When it comes to access to justice, rural and remote communities face several challenges.  First, far fewer lawyers practice in rural areas than the urban Front Range.  Many counties in Colorado do not have a single lawyer, and Saguache and Costilla Counties have only one lawyer each.  Representation for even basic legal issues may be completely lacking in rural communities.  Second, these communities lack the economic base and non-legal resources of more urban areas, including mental health, health care, education, and business.  Third, high speed internet and reliable cell phone service, something that people in urban areas take for granted, is diminished or completely missing in rural communities.  Connectivity is a big issue in the urban-rural divide in Colorado.  Finally, people in rural Colorado may have to drive significant distances to access a lawyer or the courts, often over incredible mountain passes.  In Colorado, in the winter, this can be a huge barrier.  (For example, take Red Mountain Pass, an 8% grade road built into the side of a mountain, featuring sheer thousand foot drop-offs with no guardrails and crumbling shoulders.  It connects San Juan County, Colorado's least populous county, with Ouray County.  I'm not a mountain driving wimp but I will not drive it at night in the winter!)

I saw a flyer for a virtual legal aid clinic, and I was immediately intrigued.  Being a country lawyer, I love serving rural communities.  I contacted Jen Cuesta, a Colorado Legal Services attorney, filled out the volunteer attorney application (which included providing my malpractice insurance information and information for a background check), and Jen was immediately in touch with me. 

Once we picked the date of the clinic I would participate in, we scheduled a Zoom teleconference training.  In the training, Jen walked me through the Zoom features that we would use, explained the process of the virtual aid clinic, and answered my questions.  The entire training took maybe 20 minutes.  Jen also sent me a very (very!) helpful and through attorney handbook that she put together, which summarized issues, standards, and process in family law, landlord-tenant, consumer collection, small claims, and probate. 

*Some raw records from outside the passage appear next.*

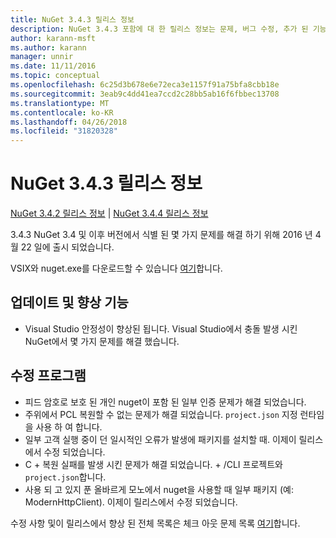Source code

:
 ```yaml
---
title: NuGet 3.4.3 릴리스 정보
description: NuGet 3.4.3 포함에 대 한 릴리스 정보는 문제, 버그 수정, 추가 된 기능 및 Dcr 알려져 있습니다.
author: karann-msft
ms.author: karann
manager: unnir
ms.date: 11/11/2016
ms.topic: conceptual
ms.openlocfilehash: 6c25d3b678e6e72eca3e1157f91a75bfa8cbb18e
ms.sourcegitcommit: 3eab9c4dd41ea7ccd2c28bb5ab16f6fbbec13708
ms.translationtype: MT
ms.contentlocale: ko-KR
ms.lasthandoff: 04/26/2018
ms.locfileid: "31820328"
---
```

# <a name="nuget-343-release-notes"></a>NuGet 3.4.3 릴리스 정보

[NuGet 3.4.2 릴리스 정보](../release-notes/nuget-3.4.2.md) | [NuGet 3.4.4 릴리스 정보](../release-notes/nuget-3.4.4.md)

3.4.3 NuGet 3.4 및 이후 버전에서 식별 된 몇 가지 문제를 해결 하기 위해 2016 년 4 월 22 일에 출시 되었습니다.

VSIX와 nuget.exe를 다운로드할 수 있습니다 [여기](https://dist.nuget.org/index.html)합니다.

## <a name="updates-and-improvements"></a>업데이트 및 향상 기능

* Visual Studio 안정성이 향상된 됩니다. Visual Studio에서 충돌 발생 시킨 NuGet에서 몇 가지 문제를 해결 했습니다.

## <a name="fixes"></a>수정 프로그램

* 피드 암호로 보호 된 개인 nuget이 포함 된 일부 인증 문제가 해결 되었습니다.
* 주위에서 PCL 복원할 수 없는 문제가 해결 되었습니다. `project.json` 지정 런타임을 사용 하 여 합니다.
* 일부 고객 실행 중이 던 일시적인 오류가 발생에 패키지를 설치할 때. 이제이 릴리스에서 수정 되었습니다.
* C + 복원 실패를 발생 시킨 문제가 해결 되었습니다. + /CLI 프로젝트와 `project.json`합니다.
* 사용 되 고 있지 푼 올바르게 모노에서 nuget을 사용할 때 일부 패키지 (예: ModernHttpClient). 이제이 릴리스에서 수정 되었습니다.

수정 사항 및이 릴리스에서 향상 된 전체 목록은 체크 아웃 문제 목록 [여기](https://github.com/NuGet/Home/issues?q=is%3Aissue+milestone%3A3.4.3+is%3Aclosed)합니다.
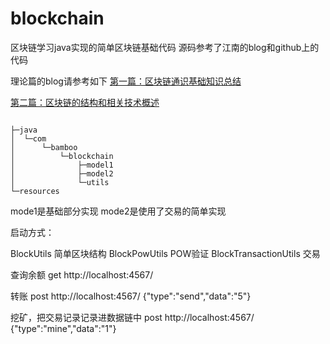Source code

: ﻿# blockchain
区块链学习java实现的简单区块链基础代码
源码参考了江南的blog和github上的代码

理论篇的blog请参考如下
[第一篇：区块链通识基础知识总结](https://blog.csdn.net/zjcjava/article/details/80933057)

[第二篇：区块链的结构和相关技术概述](https://blog.csdn.net/zjcjava/article/details/80950749)


```

├─java
│  └─com
│      └─bamboo
│          └─blockchain
│              ├─model1
│              ├─model2
│              └─utils
└─resources
```
mode1是基础部分实现
mode2是使用了交易的简单实现



启动方式：

BlockUtils 简单区块结构
BlockPowUtils POW验证
BlockTransactionUtils 交易

查询余额
get http://localhost:4567/


转账
post http://localhost:4567/
{"type":"send","data":"5"}

挖矿，把交易记录记录进数据链中
post http://localhost:4567/
{"type":"mine","data":"1"}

Public libraries in the San Luis Valley host the clinic.  Clients come to the library and use the library’s computer, internet, and facilities in a confidential setting.  Clients are prescreened for income eligibility and legal issues.  The attorney uses Zoom to teleconference with the client at the library.  The attorney can do this from their home or office anywhere in the state.

By using the share screen function on the Zoom program, the attorney can pull up the Colorado Court website and walk the client through the various self-help forms, such as family, small claims, protection orders, housing, and estate cases. 

After the client interview, the attorney uses a Google Docs link to submit a closing letter.  The attorney fills out the form with the client’s name, their own name, the client’s legal issues, the advice given, and referrals given.  The Legal Services attorney follows up and provides the client with the names and contact information of the referral and JDF forms.

I was so impressed by how smoothly the clinic ran and how effective it can be to use technology like Zoom and Google Docs to connect attorney and client.  I am planning on volunteering for a virtual clinic again.  So many areas of Colorado suffer from a lack of access to justice, and the urban-rural divide in Colorado is still significant when it comes to legal resources.  This type of innovative clinic can offer so much to underserved communities, and I hope that the legislature continues to invest in legal aid.